A federal grand jury in Houston indicted Andrew S. Fastow, the former chief financial officer of Enron Corp., yesterday on dozens of fraud, money-laundering and conspiracy charges, the latest move in the active government probe into wrongdoing at the bankrupt energy trader.
The charges against Fastow, who allegedly masterminded a complex web of partnerships that disguised Enron's financial woes and funneled millions of dollars into his own pockets, were filed four weeks after he surrendered to the FBI and was released on a $5 million bond. He is the highest-ranking Enron official to face criminal charges.

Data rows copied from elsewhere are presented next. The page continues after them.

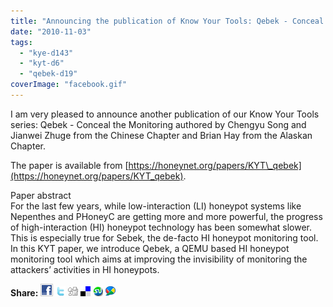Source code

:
 ```yaml
---
title: "Announcing the publication of Know Your Tools: Qebek - Conceal the Monitoring"
date: "2010-11-03"
tags: 
  - "kye-d143"
  - "kyt-d6"
  - "qebek-d19"
coverImage: "facebook.gif"
---
```


I am very pleased to announce another publication of our Know Your Tools series: Qebek - Conceal the Monitoring authored by Chengyu Song and Jianwei Zhuge from the Chinese Chapter and Brian Hay from the Alaskan Chapter.  
  
The paper is available from [https://honeynet.org/papers/KYT\_qebek](https://honeynet.org/papers/KYT_qebek).  
  
Paper abstract  
For the last few years, while low-interaction (LI) honeypot systems like Nepenthes and PHoneyC are getting more and more powerful, the progress of high-interaction (HI) honeypot technology has been somewhat slower. This is especially true for Sebek, the de-facto HI honeypot monitoring tool. In this KYT paper, we introduce Qebek, a QEMU based HI honeypot monitoring tool which aims at improving the invisibility of monitoring the attackers’ activities in HI honeypots.  
  
  
**Share:** [![](images/facebook.gif)](http://www.facebook.com/sharer.php?u=https://www.honeynet.org/papers/KYT_qebek) [![](images/twitter.gif)](http://twitter.com/home?status=https://www.honeynet.org/papers/KYT_qebek) [![](images/digg.gif)](http://digg.com/submit?phase=2&url=https://www.honeynet.org/papers/KYT_qebek) [![](images/delicious.gif)](http://del.icio.us/post?url=https://www.honeynet.org/papers/KYT_qebek) [![](images/stumbleupon.gif)](http://www.stumbleupon.com/submit?url=https://www.honeynet.org/papers/KYT_qebek) [![](images/buzz.gif)](http://www.google.com/reader/link?url=https://www.honeynet.org/papers/KYT_qebek)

The 78-count indictment closely tracks allegations that prosecutors leveled against Fastow in a sworn statement by an FBI agent at that time. The court papers also include a new claim: that Fastow attempted to block investigators by persuading his top aide, Michael J. Kopper, to tamper with laptop and desktop computers late in the summer of 2001. That was shortly after Enron executive Sherron Watkins raised questions about Enron's accounting practices but before the company's financial woes became public.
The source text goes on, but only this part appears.